12

I read an article about unit testing by Vladimir Khorikov, written in 2020. Here is The Article

https://vkhorikov.medium.com/dont-mock-your-database-it-s-an-implementation-detail-8f1b527c78be

It said that you shouldn't mock an (internal) application database because it's a managed dependency. Here is the relevant part:

Managed dependencies — out-of-process dependencies you have full control over. These dependencies are only accessible through your application; interactions with them aren’t visible to the external world. A typical example is the application database. External systems don’t access your database directly; they do that through the API your application provides.

And here is the part where it said that managed dependencies should use real instances:

Only unmanaged dependencies should be replaced with mocks. Use real instances of managed dependencies in tests.

However, in Khorikov's book "Unit Testing Principles, Practices, and Patterns", also from 2020 , the author said that unit test should isolate from each other and should not reach out to a shared state.

Here's the part of the book where the author said it:

Isolating tests from each other means it’s fine to exercise several classes at once as long as they all reside in the memory and don’t reach out to a shared state

So, which one is the right one? How can you use real instances of the managed dependencies/database when the criteria of a unit test should be isolated from each other?

Is there any mistake in my understanding?

Doc Brown
  • 218,378

9 Answers9

42

After finally getting access to a copy of the book, I found the citation

Isolating tests from each other means it’s fine to exercise several classes at once as long as they all reside in the memory and don’t reach out to a shared state

in chapter 2 "What's a unit test?" (specifically in 2.1.2 "The isolation issue: The classical take").

The explanation about "not mocking an application database because it's a managed dependency", however, is in chapter 10, which belongs to part 3, "Integration testing".

This clear distinction has been lost in that Medium article, and it should answer your question: when writing "classical" unit tests, it is fine to mock your database, but when writing integration tests, try to treat internal databases as implementation details.

Hence, my recommendation: don't take any such blog article too literally without going through the details of their primary sources (even when both come from the same author).

Doc Brown
  • 218,378
13

The source material you're reading is plain wrong. Unit tests mock external dependencies. Who designed this dependency is irrelevant. If it's external to the unit under test, it shouldn't be included as a real component in those unit tests.

The most optimistic interpretation of this guide might be that they got confused between unit and integration tests. But that is such a straightforward easy-to-spot mistake to make, which is really egregious in a guide that otherwise attempts to rigorously defined everything to then give you specific rules about every specific thing.

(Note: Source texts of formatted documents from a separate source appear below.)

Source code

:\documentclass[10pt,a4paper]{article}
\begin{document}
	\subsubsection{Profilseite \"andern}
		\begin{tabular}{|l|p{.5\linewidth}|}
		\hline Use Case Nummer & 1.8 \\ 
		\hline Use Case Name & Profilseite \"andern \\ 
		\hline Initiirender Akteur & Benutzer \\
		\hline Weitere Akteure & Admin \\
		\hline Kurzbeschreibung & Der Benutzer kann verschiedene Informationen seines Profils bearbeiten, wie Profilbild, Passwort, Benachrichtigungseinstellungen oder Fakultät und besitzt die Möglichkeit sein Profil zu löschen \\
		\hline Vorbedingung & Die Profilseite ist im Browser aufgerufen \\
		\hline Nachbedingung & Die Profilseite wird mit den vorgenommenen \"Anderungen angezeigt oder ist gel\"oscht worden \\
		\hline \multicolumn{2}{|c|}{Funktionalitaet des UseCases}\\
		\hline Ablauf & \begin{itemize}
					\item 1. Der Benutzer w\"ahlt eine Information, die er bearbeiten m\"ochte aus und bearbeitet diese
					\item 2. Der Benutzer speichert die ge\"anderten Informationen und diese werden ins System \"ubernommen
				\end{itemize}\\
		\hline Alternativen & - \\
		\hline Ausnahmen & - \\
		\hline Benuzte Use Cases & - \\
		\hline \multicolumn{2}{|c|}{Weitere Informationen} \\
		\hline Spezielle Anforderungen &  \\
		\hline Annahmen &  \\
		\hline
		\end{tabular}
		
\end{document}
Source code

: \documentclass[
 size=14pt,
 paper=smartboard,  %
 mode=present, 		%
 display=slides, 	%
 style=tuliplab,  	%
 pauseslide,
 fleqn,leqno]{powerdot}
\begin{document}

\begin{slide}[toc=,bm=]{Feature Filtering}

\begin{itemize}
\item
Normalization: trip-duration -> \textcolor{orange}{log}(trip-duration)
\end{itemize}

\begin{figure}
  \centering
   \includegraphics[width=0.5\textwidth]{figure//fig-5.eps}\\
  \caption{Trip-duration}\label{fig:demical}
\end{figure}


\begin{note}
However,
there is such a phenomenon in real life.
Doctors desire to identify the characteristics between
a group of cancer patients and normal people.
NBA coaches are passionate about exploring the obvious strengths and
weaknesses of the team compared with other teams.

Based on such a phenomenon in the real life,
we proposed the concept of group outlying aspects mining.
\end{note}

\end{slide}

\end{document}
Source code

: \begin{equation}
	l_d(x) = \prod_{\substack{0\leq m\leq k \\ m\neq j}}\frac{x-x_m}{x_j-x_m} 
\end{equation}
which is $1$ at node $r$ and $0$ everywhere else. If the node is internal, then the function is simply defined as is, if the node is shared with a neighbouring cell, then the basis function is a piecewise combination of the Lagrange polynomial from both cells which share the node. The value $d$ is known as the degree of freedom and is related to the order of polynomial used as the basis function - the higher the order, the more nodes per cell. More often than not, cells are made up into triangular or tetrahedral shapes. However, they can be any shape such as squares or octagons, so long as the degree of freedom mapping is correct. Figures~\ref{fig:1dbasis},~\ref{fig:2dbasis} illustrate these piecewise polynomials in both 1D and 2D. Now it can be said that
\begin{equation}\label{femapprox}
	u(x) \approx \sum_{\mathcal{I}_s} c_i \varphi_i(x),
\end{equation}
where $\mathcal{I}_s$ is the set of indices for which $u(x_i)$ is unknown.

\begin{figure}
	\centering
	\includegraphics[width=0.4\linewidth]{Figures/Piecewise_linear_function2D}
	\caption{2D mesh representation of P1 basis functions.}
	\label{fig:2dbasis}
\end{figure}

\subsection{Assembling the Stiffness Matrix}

I've never seen the value in distinguishing between the different kinds of fake dependency, but this article goes to great lengths to define it all. I disagree with that take, not so much the exercise of naming things in and of itself (to each their own), but the undertone that there are very different treatments based for all these fake dependency variants.

In my opinion, it's an act of creating an arbitrary distinction only to then be able to sell your guide that helps you navigate said arbitrarily complex maze of rules. The article's content feels bloated with the intention of appearing to convey more information than is actually relevant in practice.
The article ending itself on a cliffhanger that suggests you should read (and therefore buy) their book seems to further support this interpretation of the article's content.

For this article to take such a declarative stance with such granularity, and then plainly fail on the advice on what should be faked in a unit test, makes it a really bad article. Them doubling down on the "because you control/manage it" argument further compounds how misguided this article is.

I'm not saying everything in this article is wrong, but I wouldn't trust any of it based on this article alone.

Flater
  • 58,824
10

I think the inconsistency you see is just a misunderstanding. When he says you shouldn't mock the database he doesn't mean that all tests should run against a real persistent database. If that was the case, a test might change data in such a way it would affect the following tests. This is a no-go.

More likely means something like using the real database engine, but creating fresh data per test and reset the data after each test. For example you could have an SQL script which drops all tables and then recreated them in a known state, before each test. This is a common pattern for automated tests.

When he talks about shared state in the third quote, it is about isolating tests against each other, i.e. a test should not affect shared state in such a way that it might affect the outcome of other tests.

Regarding the question "is it okay to mock a database when writing unit test?" - yes it is OK in the sense that you wont get arrested for it. But as a general rule, the less you mock the better. Using mocks easily lead you down the road where your tests are just testing the mocks rather then the actual code.

JacquesB
  • 61,955
  • 21
  • 135
  • 189
4

Important lesson: your confusion is not your fault. The literature sucks.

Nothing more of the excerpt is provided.